A response that includes userId but no information about how to fetch the user forces every consumer to hardcode the URL pattern /api/v1/users/{userId}. When that pattern changes, every consumer breaks — and there is no machine-readable artifact that could have warned them. iso-25010:2011 compatibility.interoperability is the direct gap: the API returns foreign keys but not the means to navigate them, making the API partially self-describing at best and requiring consumers to maintain their own URL construction knowledge.
Info because missing resource links are a navigability improvement rather than a functional defect — consumers can work around the gap by hardcoding URL patterns, but it makes the API less self-documenting.
Add basic resource linking to make responses partially self-describing. Even just self URLs are a meaningful improvement over bare IDs:
// Before -- ID only, consumer must know URL pattern:
{
"id": "order-123",
"userId": "user-456"
}
// After -- with links:
{
"id": "order-123",
"userId": "user-456",
"_links": {
"self": "/api/v1/orders/order-123",
"user": "/api/v1/users/user-456"
}
}
Start with self links on every resource — that alone lets consumers build shareable URLs and canonical references. Add related resource links for the two or three relationships consumers navigate most frequently.

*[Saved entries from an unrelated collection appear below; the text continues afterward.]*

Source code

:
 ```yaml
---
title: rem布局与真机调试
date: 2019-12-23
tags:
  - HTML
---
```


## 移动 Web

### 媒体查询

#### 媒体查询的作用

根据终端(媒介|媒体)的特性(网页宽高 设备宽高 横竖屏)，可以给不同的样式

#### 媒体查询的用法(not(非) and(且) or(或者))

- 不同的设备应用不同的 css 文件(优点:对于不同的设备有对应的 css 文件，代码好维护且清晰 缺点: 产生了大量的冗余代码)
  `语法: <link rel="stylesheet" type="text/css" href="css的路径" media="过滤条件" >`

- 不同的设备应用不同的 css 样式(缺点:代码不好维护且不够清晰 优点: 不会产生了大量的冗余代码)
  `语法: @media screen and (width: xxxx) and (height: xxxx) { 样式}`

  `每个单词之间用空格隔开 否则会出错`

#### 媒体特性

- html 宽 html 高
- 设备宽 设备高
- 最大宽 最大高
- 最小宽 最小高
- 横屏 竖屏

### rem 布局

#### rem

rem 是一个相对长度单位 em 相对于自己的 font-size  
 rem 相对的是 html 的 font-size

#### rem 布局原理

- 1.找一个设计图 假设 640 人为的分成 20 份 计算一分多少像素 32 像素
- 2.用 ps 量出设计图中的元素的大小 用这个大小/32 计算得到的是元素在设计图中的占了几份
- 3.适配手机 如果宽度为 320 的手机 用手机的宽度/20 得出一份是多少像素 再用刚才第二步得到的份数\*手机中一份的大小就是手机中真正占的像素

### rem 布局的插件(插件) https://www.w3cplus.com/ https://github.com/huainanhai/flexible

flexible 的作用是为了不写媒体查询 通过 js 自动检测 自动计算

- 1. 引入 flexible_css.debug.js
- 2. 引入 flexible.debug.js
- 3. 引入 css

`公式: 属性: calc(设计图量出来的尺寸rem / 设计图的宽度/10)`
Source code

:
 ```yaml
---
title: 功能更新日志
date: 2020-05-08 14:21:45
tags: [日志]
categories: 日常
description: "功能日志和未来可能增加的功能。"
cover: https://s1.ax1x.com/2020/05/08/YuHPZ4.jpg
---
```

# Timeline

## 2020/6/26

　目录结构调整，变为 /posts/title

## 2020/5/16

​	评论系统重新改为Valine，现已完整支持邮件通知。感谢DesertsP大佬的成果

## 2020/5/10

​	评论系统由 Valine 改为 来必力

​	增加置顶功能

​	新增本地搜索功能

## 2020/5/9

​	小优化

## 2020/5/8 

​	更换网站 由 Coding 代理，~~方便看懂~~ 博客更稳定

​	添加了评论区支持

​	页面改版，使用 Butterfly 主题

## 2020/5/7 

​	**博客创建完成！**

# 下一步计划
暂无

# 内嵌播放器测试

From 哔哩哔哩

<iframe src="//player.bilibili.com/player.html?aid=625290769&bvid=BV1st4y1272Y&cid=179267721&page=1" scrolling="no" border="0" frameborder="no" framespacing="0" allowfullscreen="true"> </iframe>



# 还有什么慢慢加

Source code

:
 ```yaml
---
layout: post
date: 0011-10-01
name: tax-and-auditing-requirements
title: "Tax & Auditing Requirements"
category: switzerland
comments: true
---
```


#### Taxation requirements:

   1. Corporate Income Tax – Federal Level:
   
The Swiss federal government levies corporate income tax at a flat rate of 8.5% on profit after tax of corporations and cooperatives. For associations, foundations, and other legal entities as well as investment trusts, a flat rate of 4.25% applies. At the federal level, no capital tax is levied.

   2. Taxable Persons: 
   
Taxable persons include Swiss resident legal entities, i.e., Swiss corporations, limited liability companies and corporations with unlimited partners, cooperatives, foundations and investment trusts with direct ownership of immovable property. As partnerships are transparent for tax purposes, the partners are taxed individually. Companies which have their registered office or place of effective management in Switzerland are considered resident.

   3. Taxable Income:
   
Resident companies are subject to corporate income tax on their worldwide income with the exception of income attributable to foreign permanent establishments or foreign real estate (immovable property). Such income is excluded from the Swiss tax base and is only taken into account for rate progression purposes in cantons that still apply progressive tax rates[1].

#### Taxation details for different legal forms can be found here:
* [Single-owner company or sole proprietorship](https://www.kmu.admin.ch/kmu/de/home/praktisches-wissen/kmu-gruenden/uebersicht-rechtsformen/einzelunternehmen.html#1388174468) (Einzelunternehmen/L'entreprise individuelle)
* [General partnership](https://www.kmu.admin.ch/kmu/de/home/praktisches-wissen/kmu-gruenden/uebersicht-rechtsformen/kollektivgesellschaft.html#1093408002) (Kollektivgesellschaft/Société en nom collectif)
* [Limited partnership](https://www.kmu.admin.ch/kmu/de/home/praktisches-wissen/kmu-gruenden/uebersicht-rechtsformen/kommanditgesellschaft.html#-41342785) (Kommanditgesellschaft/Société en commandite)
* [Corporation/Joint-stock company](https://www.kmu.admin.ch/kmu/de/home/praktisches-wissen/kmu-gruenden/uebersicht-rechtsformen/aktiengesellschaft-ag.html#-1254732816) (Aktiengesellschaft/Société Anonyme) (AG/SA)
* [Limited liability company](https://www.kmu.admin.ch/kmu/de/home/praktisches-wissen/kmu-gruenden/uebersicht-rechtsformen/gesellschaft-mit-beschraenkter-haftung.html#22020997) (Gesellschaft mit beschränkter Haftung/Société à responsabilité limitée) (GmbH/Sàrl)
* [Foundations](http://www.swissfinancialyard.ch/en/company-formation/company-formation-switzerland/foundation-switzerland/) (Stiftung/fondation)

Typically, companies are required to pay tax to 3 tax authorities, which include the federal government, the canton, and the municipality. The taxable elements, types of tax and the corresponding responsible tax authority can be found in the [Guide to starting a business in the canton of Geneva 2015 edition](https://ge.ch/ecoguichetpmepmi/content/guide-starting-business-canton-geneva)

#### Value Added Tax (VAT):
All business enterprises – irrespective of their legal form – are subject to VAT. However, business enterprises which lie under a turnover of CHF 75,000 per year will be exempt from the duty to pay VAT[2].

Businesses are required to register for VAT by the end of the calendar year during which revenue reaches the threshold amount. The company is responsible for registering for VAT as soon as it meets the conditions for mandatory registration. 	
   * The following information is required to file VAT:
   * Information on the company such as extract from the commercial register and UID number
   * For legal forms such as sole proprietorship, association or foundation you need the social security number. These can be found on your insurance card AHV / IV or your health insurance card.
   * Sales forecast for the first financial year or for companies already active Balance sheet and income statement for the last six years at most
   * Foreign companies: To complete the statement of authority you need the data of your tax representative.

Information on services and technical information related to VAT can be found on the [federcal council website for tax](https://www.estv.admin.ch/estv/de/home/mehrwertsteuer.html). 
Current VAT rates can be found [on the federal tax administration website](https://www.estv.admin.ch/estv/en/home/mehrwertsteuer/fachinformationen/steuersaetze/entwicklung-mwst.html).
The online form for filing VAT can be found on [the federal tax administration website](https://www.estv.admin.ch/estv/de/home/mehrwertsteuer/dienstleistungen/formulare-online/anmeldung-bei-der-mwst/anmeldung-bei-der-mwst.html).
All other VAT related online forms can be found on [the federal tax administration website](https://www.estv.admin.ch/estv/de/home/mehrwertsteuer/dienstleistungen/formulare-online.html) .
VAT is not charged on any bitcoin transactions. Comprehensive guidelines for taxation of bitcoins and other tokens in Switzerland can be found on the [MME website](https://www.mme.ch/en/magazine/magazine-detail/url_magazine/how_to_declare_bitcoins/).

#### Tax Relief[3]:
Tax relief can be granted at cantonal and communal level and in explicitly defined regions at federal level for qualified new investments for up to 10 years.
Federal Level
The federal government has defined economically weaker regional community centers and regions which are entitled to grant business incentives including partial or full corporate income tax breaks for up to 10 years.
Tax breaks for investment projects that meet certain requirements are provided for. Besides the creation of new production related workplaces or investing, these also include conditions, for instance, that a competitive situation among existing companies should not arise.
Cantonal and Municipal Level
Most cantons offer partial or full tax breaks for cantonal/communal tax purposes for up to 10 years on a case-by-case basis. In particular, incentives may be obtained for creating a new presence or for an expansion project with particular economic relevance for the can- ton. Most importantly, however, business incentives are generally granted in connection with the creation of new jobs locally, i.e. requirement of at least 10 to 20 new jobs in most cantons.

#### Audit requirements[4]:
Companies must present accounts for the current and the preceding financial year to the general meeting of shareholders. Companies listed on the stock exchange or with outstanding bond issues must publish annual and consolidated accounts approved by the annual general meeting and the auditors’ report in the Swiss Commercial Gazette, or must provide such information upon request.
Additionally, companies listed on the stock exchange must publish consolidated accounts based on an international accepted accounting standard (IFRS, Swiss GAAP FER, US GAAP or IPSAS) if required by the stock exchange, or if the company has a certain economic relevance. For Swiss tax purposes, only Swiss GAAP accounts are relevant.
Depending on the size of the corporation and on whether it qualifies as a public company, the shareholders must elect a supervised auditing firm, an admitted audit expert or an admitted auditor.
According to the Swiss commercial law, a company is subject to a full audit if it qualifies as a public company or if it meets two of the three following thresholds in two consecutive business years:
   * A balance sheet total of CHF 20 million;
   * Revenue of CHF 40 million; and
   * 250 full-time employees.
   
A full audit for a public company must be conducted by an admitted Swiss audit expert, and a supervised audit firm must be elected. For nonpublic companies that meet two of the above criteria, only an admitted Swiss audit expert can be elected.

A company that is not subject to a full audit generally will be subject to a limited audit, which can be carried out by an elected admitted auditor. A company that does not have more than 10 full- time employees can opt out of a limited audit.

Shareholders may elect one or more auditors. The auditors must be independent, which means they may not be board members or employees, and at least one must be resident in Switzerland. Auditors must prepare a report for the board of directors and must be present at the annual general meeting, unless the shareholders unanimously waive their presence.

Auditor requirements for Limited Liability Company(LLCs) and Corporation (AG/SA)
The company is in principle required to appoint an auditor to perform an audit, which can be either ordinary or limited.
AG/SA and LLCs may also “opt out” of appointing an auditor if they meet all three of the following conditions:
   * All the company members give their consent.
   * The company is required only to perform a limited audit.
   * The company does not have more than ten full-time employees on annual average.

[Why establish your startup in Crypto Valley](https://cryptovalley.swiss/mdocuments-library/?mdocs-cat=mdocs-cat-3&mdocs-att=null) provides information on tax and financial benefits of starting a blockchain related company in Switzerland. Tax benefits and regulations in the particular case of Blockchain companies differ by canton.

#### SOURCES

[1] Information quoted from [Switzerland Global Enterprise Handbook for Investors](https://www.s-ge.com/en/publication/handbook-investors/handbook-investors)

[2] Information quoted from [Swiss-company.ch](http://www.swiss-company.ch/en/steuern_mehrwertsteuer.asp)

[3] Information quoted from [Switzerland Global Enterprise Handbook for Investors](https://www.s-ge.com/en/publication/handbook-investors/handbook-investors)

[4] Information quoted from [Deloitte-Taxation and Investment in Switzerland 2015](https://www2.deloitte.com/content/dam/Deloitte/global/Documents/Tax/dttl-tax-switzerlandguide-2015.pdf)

ID: api-design.developer-ergonomics.resource-linking
Severity: info
What to look for: Check whether API responses include links or references to related resources that consumers commonly need to navigate to. Look for: HATEOAS-style _links objects, url fields pointing to related endpoints, id fields for related resources that consumers can use to construct URLs. The question is: can a consumer navigate the API starting from any response, or do they need to hardcode URL patterns? This is aspirational for most APIs -- full HATEOAS is rare, but basic linking (e.g., including a self URL or related resource URLs) improves ergonomics significantly.
Pass criteria: Count all resource relationships across responses (foreign key IDs referencing other resources). Responses include at least 1 form of basic resource linking -- either self URLs on resources, URLs for related resources, or consistent ID fields that follow a documented URL pattern consumers can construct.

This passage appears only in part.